See also: https://lists.libre-soc.org/pipermail/libre-soc-dev/2023-January/005475.html https://bytecodealliance.zulipchat.com/#narrow/stream/217117-cranelift/topic/register.20allocating.20the.20stack/near/319529633 Original comment: posting here because libre-soc-dev is currently broken. Now that the nlnet deadline is effectively over (no time left for new work), I'd like to work on my bigint presentation: If for some reason my presentation is rejected, this would just get published online somewhere instead. I want to build a practical 2048-bit modular exponentiation function for RSA -- the subtasks should fit under https://bugs.libre-soc.org/show_bug.cgi?id=773 and probably other gigabit router subtasks too. it would use montgomery multiplication and a toom-cook multiplication algorithm generator that we can instantiate with different parameters to find the most efficient one. toom-cook covers all of (Toom-1) traditional O(n^2) long multiplication, (Toom-2) O(n^1.58) karatsuba multiplication, and higher algorithms such as Toom-3 O(n^1.46) It would be run on a simplistic model cpu with 1 256-bit simd add unit and 1 256-bit wide-mul unit (the model would be adjustable) and scalar units, I would create a simulator for that, the simulator would cover ALU pipeline timing and dependencies but not much else. the simulator would be designed to output timing info such that blender can generate an animation of those ALUs executing the algorithm. the simulator would probably be written in python and use our existing isacaller simulator to generate execution traces for it to run on. I'm estimating this taking 3-4 weeks of work, it would probably be the most significant demo of svp64 actually providing a significant speed-up so far (isacaller doesn't count since it doesn't simulate actual cpu timing, soc.git isn't far enough along to simulate multi-issue and operation merging for SIMD backends). this would cover the last half of the bigint presentation, the first half would be explaining concepts. What do you think?

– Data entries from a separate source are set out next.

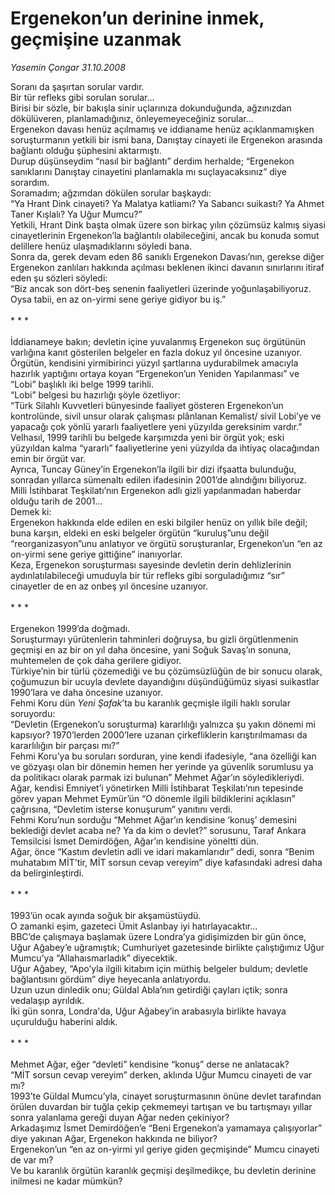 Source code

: # Ergenekon’un derinine inmek, geçmişine uzanmak

*Yasemin Çongar 31.10.2008*

<div class="taraf_structure_2col_1zq">
<div class="margen_n">



 <p>Soranı da şaşırtan sorular vardır. <br/>Bir tür refleks gibi sorulan sorular...<br/>Birisi bir sözle, bir bakışla sinir uçlarınıza dokunduğunda, ağzınızdan dökülüveren, planlamadığınız, önleyemeyeceğiniz sorular... <br/>Ergenekon davası henüz açılmamış ve iddianame henüz açıklanmamışken soruşturmanın yetkili bir ismi bana, Danıştay cinayeti ile Ergenekon arasında bağlantı olduğu şüphesini aktarmıştı.<br/>Durup düşünseydim “nasıl bir bağlantı” derdim herhalde; “Ergenekon sanıklarını Danıştay cinayetini planlamakla mı suçlayacaksınız” diye sorardım.<br/>Soramadım; ağzımdan dökülen sorular başkaydı: <br/>“Ya Hrant Dink cinayeti? Ya Malatya katliamı? Ya Sabancı suikastı? Ya Ahmet Taner Kışlalı? Ya Uğur Mumcu?”<br/>Yetkili, Hrant Dink başta olmak üzere son birkaç yılın çözümsüz kalmış siyasi cinayetlerinin Ergenekon’la bağlantılı olabileceğini, ancak bu konuda somut delillere henüz ulaşmadıklarını söyledi bana.<br/>Sonra da, gerek devam eden 86 sanıklı Ergenekon Davası’nın, gerekse diğer Ergenekon zanlıları hakkında açılması beklenen ikinci davanın sınırlarını itiraf eden şu sözleri söyledi: <br/>“Biz ancak son dört-beş senenin faaliyetleri üzerinde yoğunlaşabiliyoruz. Oysa tabii, en az on-yirmi sene geriye gidiyor bu iş.”<br/><br/>* * *<br/><br/>İddianameye bakın; devletin içine yuvalanmış Ergenekon suç örgütünün varlığına kanıt gösterilen belgeler en fazla dokuz yıl öncesine uzanıyor. <br/>Örgütün, kendisini yirmibirinci yüzyıl şartlarına uydurabilmek amacıyla hazırlık yaptığını ortaya koyan “Ergenekon’un Yeniden Yapılanması” ve “Lobi” başlıklı iki belge 1999 tarihli.<br/>“Lobi” belgesi bu hazırlığı şöyle özetliyor: <br/>“Türk Silahlı Kuvvetleri bünyesinde faaliyet gösteren Ergenekon’un kontrolünde, sivil unsur olarak çalışması plânlanan Kemalist/ sivil Lobi’ye ve yapacağı çok yönlü yararlı faaliyetlere yeni yüzyılda gereksinim vardır.”<br/>Velhasıl, 1999 tarihli bu belgede karşımızda yeni bir örgüt yok; eski yüzyıldan kalma “yararlı” faaliyetlerine yeni yüzyılda da ihtiyaç olacağından emin bir örgüt var.<br/>Ayrıca, Tuncay Güney’in Ergenekon’la ilgili bir dizi ifşaatta bulunduğu, sonradan yıllarca sümenaltı edilen ifadesinin 2001’de alındığını biliyoruz.<br/>Milli İstihbarat Teşkilatı’nın Ergenekon adlı gizli yapılanmadan haberdar olduğu tarih de 2001...<br/>Demek ki: <br/>Ergenekon hakkında elde edilen en eski bilgiler henüz on yıllık bile değil; buna karşın, eldeki en eski belgeler örgütün “kuruluş”unu değil “reorganizasyon”unu anlatıyor ve örgütü soruşturanlar, Ergenekon’un “en az on-yirmi sene geriye gittiğine” inanıyorlar.<br/>Keza, Ergenekon soruşturması sayesinde devletin derin dehlizlerinin aydınlatılabileceği umuduyla bir tür refleks gibi sorguladığımız “sır” cinayetler de en az onbeş yıl öncesine uzanıyor. <br/><br/>* * *<br/><br/>Ergenekon 1999’da doğmadı.<br/>Soruşturmayı yürütenlerin tahminleri doğruysa, bu gizli örgütlenmenin geçmişi en az bir on yıl daha öncesine, yani Soğuk Savaş’ın sonuna, muhtemelen de çok daha gerilere gidiyor.<br/>Türkiye’nin bir türlü çözemediği ve bu çözümsüzlüğün de bir sonucu olarak, çoğumuzun bir ucuyla devlete dayandığını düşündüğümüz siyasi suikastlar 1990’lara ve daha öncesine uzanıyor.<br/>Fehmi Koru dün <i>Yeni Şafak</i>’ta bu karanlık geçmişle ilgili haklı sorular soruyordu:<br/>“Devletin (Ergenekon’u soruşturma) kararlılığı yalnızca şu yakın dönemi mi kapsıyor? 1970’lerden 2000’lere uzanan çirkefliklerin karıştırılmaması da kararlılığın bir parçası mı?”<br/>Fehmi Koru’ya bu soruları sorduran, yine kendi ifadesiyle, “ana özelliği kan ve gözyaşı olan bir dönemin hemen her yerinde ya güvenlik sorumlusu ya da politikacı olarak parmak izi bulunan” Mehmet Ağar’ın söyledikleriydi.<br/>Ağar, kendisi Emniyet’i yönetirken Milli İstihbarat Teşkilatı’nın tepesinde görev yapan Mehmet Eymür’ün “O dönemle ilgili bildiklerini açıklasın” çağrısına, “Devletim isterse konuşurum” yanıtını verdi.<br/>Fehmi Koru’nun sorduğu “Mehmet Ağar’ın kendisine ‘konuş’ demesini beklediği devlet acaba ne? Ya da kim o devlet?” sorusunu, Taraf Ankara Temsilcisi İsmet Demirdöğen, Ağar’ın kendisine yöneltti dün.<br/>Ağar, önce “Kastım devletin adli ve idari makamlarıdır” dedi, sonra “Benim muhatabım MİT’tir, MİT sorsun cevap vereyim” diye kafasındaki adresi daha da belirginleştirdi.<br/><br/>* * *<br/><br/>1993’ün ocak ayında soğuk bir akşamüstüydü. <br/>O zamanki eşim, gazeteci Ümit Aslanbay iyi hatırlayacaktır... <br/>BBC’de çalışmaya başlamak üzere Londra’ya gidişimizden bir gün önce, Uğur Ağabey’e uğramıştık; Cumhuriyet gazetesinde birlikte çalıştığımız Uğur Mumcu’ya “Allahaısmarladık” diyecektik.<br/>Uğur Ağabey, “Apo’yla ilgili kitabım için müthiş belgeler buldum; devletle bağlantısını gördüm” diye heyecanla anlatıyordu.<br/>Uzun uzun dinledik onu; Güldal Abla’nın getirdiği çayları içtik; sonra vedalaşıp ayrıldık. <br/>İki gün sonra, Londra'da, Uğur Ağabey’in arabasıyla birlikte havaya uçurulduğu haberini aldık.<br/><br/>* * *<br/><br/>Mehmet Ağar, eğer “devleti” kendisine “konuş” derse ne anlatacak?<br/>“MİT sorsun cevap vereyim” derken, aklında Uğur Mumcu cinayeti de var mı?<br/>1993’te Güldal Mumcu’yla, cinayet soruşturmasının önüne devlet tarafından örülen duvardan bir tuğla çekip çekmemeyi tartışan ve bu tartışmayı yıllar sonra yalanlama gereği duyan Ağar neden çekiniyor?<br/>Arkadaşımız İsmet Demirdöğen’e “Beni Ergenekon’a yamamaya çalışıyorlar” diye yakınan Ağar, Ergenekon hakkında ne biliyor?<br/>Ergenekon’un “en az on-yirmi yıl geriye giden geçmişinde” Mumcu cinayeti de var mı?<br/>Ve bu karanlık örgütün karanlık geçmişi deşilmedikçe, bu devletin derinine inilmesi ne kadar mümkün?</p>

<br/>


<div id="taraf_not">
</div>

</div>


</div>

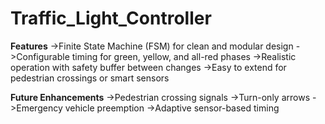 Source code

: # Traffic_Light_Controller

**Features**
->Finite State Machine (FSM) for clean and modular design
->Configurable timing for green, yellow, and all-red phases
->Realistic operation with safety buffer between changes
->Easy to extend for pedestrian crossings or smart sensors

**Future Enhancements**
->Pedestrian crossing signals
->Turn-only arrows
->Emergency vehicle preemption
->Adaptive sensor-based timing
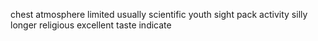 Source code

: chest atmosphere limited usually scientific youth sight pack activity silly longer religious excellent taste indicate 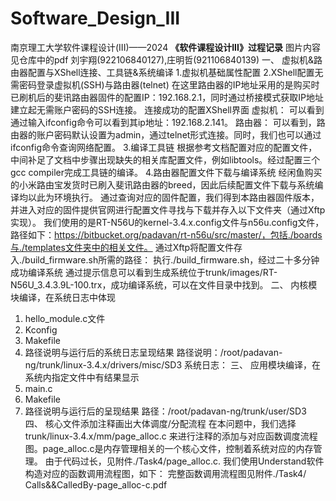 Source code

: # Software_Design_III
南京理工大学软件课程设计(III)——2024
**《软件课程设计III》过程记录**
图片内容见仓库中的pdf
刘宇翔(922106840127),庄明哲(921106840139)
一、	虚拟机&路由器配置与XShell连接、工具链&系统编译
1.虚拟机基础属性配置
2.XShell配置无需密码登录虚拟机(SSH)与路由器(telnet)
在这里路由器的IP地址采用的是购买时已刷机后的斐讯路由器固件的配置IP：192.168.2.1，同时通过桥接模式获取IP地址建立起无需账户密码的SSH连接。
连接成功的配置XShell界面
虚拟机：
可以看到通过输入ifconfig命令可以看到其ip地址：192.168.2.141。
路由器：
可以看到，路由器的账户密码默认设置为admin，通过telnet形式连接。同时，我们也可以通过ifconfig命令查询网络配置。
3.编译工具链
根据参考文档配置对应的配置文件，中间补足了文档中步骤出现缺失的相关库配置文件，例如libtools。经过配置三个gcc compiler完成工具链的编译。
4.路由器配置文件下载与编译系统
经闲鱼购买的小米路由宝发货时已刷入斐讯路由器的breed，因此后续配置文件下载与系统编译均以此为环境执行。
通过查询对应的固件配置，我们得到本路由器固件版本，并进入对应的固件提供官网进行配置文件寻找与下载并存入以下文件夹（通过Xftp实现）。
我们使用的是RT-N56U的kernel-3.4.x.config文件与n56u.config文件，路径如下：https://bitbucket.org/padavan/rt-n56u/src/master/，包括./boards与./templates文件夹中的相关文件。
通过Xftp将配置文件存入./build_firmware.sh所需的路径：
	执行./build_firmware.sh，经过二十多分钟成功编译系统
通过提示信息可以看到生成系统位于trunk/images/RT-N56U_3.4.3.9L-100.trx，成功编译系统，可以在文件目录中找到。
二、	内核模块编译，在系统日志中体现
1.	hello_module.c文件
2.	Kconfig
3.	Makefile
4.	路径说明与运行后的系统日志呈现结果
路径说明：/root/padavan-ng/trunk/linux-3.4.x/drivers/misc/SD3
系统日志：
三、	应用模块编译，在系统内指定文件中有结果显示
1.	main.c
2.	Makefile
3.	路径说明与运行后的呈现结果
路径：/root/padavan-ng/trunk/user/SD3
四、 核心文件添加注释画出大体调度/分配流程
在本问题中，我们选择trunk/linux-3.4.x/mm/page_alloc.c 来进行注释的添加与对应函数调度流程图。page_alloc.c是内存管理相关的一个核心文件，控制着系统对应的内存管理。
由于代码过长，见附件./Task4/page_alloc.c.
我们使用Understand软件构造对应的函数调用流程图，如下：
	完整函数调用流程图见附件./Task4/ Calls&&CalledBy-page_alloc-c.pdf
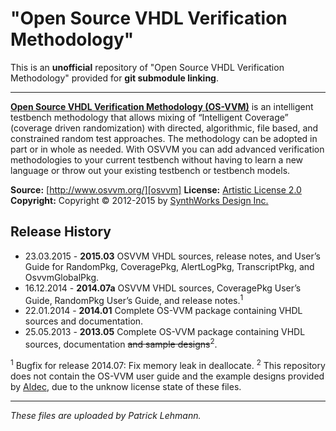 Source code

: # "Open Source VHDL Verification Methodology"

This is an **unofficial** repository of "Open Source VHDL Verification Methodology" provided for **git submodule linking**.

------
[**Open Source VHDL Verification Methodology (OS-VVM)**][osvvm] is an intelligent testbench methodology that allows mixing of “Intelligent Coverage” (coverage driven randomization) with directed, algorithmic, file based, and constrained random test approaches. The methodology can be adopted in part or in whole as needed. With OSVVM you can add advanced verification methodologies to your current testbench without having to learn a new language or throw out your existing testbench or testbench models.

**Source:**     [http://www.osvvm.org/][osvvm]
**License:**	[Artistic License 2.0][PAL2.0]
**Copyright:**	Copyright © 2012-2015 by [SynthWorks Design Inc.](http://www.synthworks.com/)

## Release History

 - 23.03.2015 - **2015.03** OSVVM VHDL sources, release notes, and User’s Guide for RandomPkg, CoveragePkg, AlertLogPkg, TranscriptPkg, and OsvvmGlobalPkg.
 - 16.12.2014 - **2014.07a** OSVVM VHDL sources, CoveragePkg User’s Guide, RandomPkg User’s Guide, and release notes.<sup>1</sup>
 - 22.01.2014 - **2014.01** Complete OS-VVM package containing VHDL sources and documentation.
 - 25.05.2013 - **2013.05** Complete OS-VVM package containing VHDL sources, documentation <s>and sample designs</s><sup>2</sup>.

<sup>1</sup> Bugfix for release 2014.07: Fix memory leak in deallocate.
<sup>2</sup> This repository does not contain the OS-VVM user guide and the example designs provided by [Aldec][aldec], due to the unknow license state of these files.

------

*These files are uploaded by Patrick Lehmann.*

 [osvvm]:   http://www.osvvm.org/
 [aldec]:   http://www.aldec.com/
 [PAL2.0]:	http://www.perlfoundation.org/artistic_license_2_0





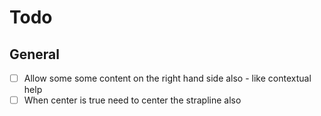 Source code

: # Todo

## General

- [ ] Allow some some content on the right hand side also - like contextual help
- [ ] When center is true need to center the strapline also
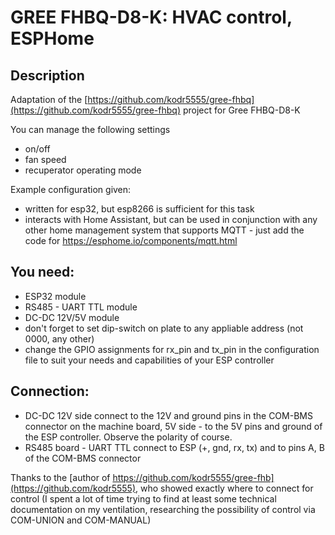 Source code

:# GREE FHBQ-D8-K: HVAC control, ESPHome

## Description

Adaptation of the [https://github.com/kodr5555/gree-fhbq](https://github.com/kodr5555/gree-fhbq) project for Gree FHBQ-D8-K

You can manage the following settings
- on/off
- fan speed
- recuperator operating mode

Example configuration given: 
- written for esp32, but esp8266 is sufficient for this task
- interacts with Home Assistant, but can be used in conjunction with any other home management system that supports MQTT - just add the code for https://esphome.io/components/mqtt.html

## You need:
- ESP32 module
- RS485 - UART TTL module
- DC-DC 12V/5V module
- don't forget to set dip-switch on plate to any appliable address (not 0000, any other)
- change the GPIO assignments for rx_pin and tx_pin in the configuration file to suit your needs and capabilities of your ESP controller
  
## Connection:
- DC-DC 12V side connect to the 12V and ground pins in the COM-BMS connector on the machine board, 5V side - to the 5V pins and ground of the ESP controller. Observe the polarity of course.
- RS485 board - UART TTL connect to ESP (+, gnd, rx, tx) and to pins A, B of the COM-BMS connector
   
Thanks to the [author of https://github.com/kodr5555/gree-fhb](https://github.com/kodr5555), who showed exactly where to connect for control (I spent a lot of time trying to find at least some technical documentation on my ventilation, researching the possibility of control via COM-UNION and COM-MANUAL)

(In reply to Jacob Lifshay from comment #0) > It would be run on a simplistic model cpu with 1 256-bit simd add unit and 1 > 256-bit wide-mul unit (the model would be adjustable) and scalar units, I > would create a simulator for that, the simulator would cover ALU pipeline > timing and dependencies but not much else. everything but this is a great idea. there's no point spending time on doing hardware-cycle-accurate pipelining when cavatools is specifically designed to do exactly that, and already has the infrastructure in place. any time spent on developing any hardware-cycle-accurate simulations is therefore both time and money completely wasted. also as i have repeated many times timing is *not* part of the bitmanip NLnet proposal because the financial cost to NLnet would be an order of magnitude larger and put the entire project at risk to even attempt to tackle timing. *this is not up for discussion*. please do not *under any circumstances* spend *any* time attempting to show timing or any level of performance other than reduction in instruction count and reduction in complexity at this very early stage. the entire focus at the moment is on power reduction and complexity reduction. *NOT* in ANY WAY on TIMING. at all. the algorithm implementations, great idea.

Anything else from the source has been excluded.